As a student organization, ‘TUL receives roughly $15,000 from the university annually, as well as a $10K loan which is defrayed with sponsorships and with earnings from the marathon, says Maraist.
Many college stations across the nation are being pinched by students and administrators who deem their “difficult,” experimental playlists to be marginal and disposable. Thankfully, that’s not so in New Orleans, where the fully student-run ‘TUL continues to service the community with an alternative to “mersh” rock.
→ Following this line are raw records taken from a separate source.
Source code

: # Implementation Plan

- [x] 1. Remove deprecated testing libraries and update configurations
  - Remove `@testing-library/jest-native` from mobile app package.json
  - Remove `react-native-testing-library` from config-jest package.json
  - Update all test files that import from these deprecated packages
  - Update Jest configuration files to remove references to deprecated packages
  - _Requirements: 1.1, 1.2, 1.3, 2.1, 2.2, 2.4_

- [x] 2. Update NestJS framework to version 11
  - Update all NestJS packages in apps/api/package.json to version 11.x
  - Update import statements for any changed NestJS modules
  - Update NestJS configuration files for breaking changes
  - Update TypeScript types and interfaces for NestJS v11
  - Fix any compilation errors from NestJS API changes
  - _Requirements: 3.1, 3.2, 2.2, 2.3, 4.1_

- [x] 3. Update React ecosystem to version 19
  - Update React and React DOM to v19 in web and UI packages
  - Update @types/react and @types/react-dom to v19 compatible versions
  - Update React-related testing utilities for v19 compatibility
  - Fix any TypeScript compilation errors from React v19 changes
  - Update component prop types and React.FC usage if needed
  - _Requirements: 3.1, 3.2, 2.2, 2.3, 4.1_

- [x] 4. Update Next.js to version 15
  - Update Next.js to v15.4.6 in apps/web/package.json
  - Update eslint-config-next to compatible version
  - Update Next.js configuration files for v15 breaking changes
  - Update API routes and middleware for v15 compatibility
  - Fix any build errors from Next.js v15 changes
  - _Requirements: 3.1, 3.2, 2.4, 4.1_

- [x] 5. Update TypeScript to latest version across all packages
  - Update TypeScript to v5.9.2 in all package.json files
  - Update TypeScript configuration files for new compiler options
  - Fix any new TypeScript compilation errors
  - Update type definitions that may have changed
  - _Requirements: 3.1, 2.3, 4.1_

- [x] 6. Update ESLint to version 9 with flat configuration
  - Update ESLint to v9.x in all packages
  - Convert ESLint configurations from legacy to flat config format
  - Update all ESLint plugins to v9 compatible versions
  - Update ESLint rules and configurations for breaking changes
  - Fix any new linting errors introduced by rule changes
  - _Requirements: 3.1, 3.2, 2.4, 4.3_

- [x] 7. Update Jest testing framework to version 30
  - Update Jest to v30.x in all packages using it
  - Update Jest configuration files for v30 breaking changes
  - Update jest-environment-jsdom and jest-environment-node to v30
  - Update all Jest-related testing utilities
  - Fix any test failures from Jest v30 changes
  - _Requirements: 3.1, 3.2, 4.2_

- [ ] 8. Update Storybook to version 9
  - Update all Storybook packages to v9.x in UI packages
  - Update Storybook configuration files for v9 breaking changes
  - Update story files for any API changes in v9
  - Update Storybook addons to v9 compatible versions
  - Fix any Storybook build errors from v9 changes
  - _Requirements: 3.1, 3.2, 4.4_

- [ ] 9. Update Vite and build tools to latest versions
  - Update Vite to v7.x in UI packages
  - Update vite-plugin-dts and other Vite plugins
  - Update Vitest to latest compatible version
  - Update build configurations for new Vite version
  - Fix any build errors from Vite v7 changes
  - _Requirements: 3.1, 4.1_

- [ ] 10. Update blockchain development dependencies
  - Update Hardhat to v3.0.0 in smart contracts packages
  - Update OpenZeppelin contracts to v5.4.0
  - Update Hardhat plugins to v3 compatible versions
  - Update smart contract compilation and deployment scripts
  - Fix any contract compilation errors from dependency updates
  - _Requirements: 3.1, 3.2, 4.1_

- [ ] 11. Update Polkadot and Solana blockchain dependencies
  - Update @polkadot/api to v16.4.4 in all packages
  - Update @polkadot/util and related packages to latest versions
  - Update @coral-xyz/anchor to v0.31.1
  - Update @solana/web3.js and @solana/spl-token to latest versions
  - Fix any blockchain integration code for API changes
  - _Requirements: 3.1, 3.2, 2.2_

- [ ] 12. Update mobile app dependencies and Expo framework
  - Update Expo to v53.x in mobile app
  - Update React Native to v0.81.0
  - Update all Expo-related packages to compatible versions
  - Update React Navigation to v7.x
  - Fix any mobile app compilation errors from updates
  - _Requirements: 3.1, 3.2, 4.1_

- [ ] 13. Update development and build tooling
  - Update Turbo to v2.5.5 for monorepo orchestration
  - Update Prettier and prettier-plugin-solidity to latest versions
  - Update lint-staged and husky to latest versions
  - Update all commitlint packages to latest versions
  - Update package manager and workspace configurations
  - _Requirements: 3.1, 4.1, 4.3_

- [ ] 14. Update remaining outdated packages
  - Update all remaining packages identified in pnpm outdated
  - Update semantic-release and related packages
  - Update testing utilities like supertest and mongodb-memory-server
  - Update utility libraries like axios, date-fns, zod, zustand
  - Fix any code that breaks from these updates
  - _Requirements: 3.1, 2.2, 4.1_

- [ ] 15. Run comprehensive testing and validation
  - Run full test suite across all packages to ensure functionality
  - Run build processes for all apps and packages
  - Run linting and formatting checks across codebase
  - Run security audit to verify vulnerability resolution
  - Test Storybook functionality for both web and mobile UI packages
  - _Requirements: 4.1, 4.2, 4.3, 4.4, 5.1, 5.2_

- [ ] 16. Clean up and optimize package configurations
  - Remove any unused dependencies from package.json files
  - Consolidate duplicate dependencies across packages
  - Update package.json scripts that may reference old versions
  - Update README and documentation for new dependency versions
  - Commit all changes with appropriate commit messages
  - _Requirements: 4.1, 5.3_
Where else can the discriminating listener enjoy a set of music consisting of Morphine, Codeine, XTC and “Now I Wanna Sniff Some Glue”?
On Monday the 15th, Relativity recording artists Overwhelming Colorfast played the last event of the marathon in a TULbox show at Tip’s, and they inadvertently demonstrated one of the sore spots plaguing the college airwaves in the wake of grunge-mania. Hefty record labels now rush to gussy up happily homely-sounding garage bands, and in the process the artists don’t have time to develop and grassroots DJs don’t have time to nurture them.
Under the thumb of star producer Butch Vig (Smashing Pumpkins, Sonic Youth), this band typifies that formula. OC have a roaring Husker Du-ish sound that is not quite ready for prime time, though you’d never guess by listening to their slick, self-titled debut. To their credit, their hard-schlock cover songs (the Supremes’ “Set Me Free,” the Beatles’ “She Said She Said” and Simon and Garfunkel’s “For Emily”) suggest a penchant for melody which was obscured this night by an inferior mix.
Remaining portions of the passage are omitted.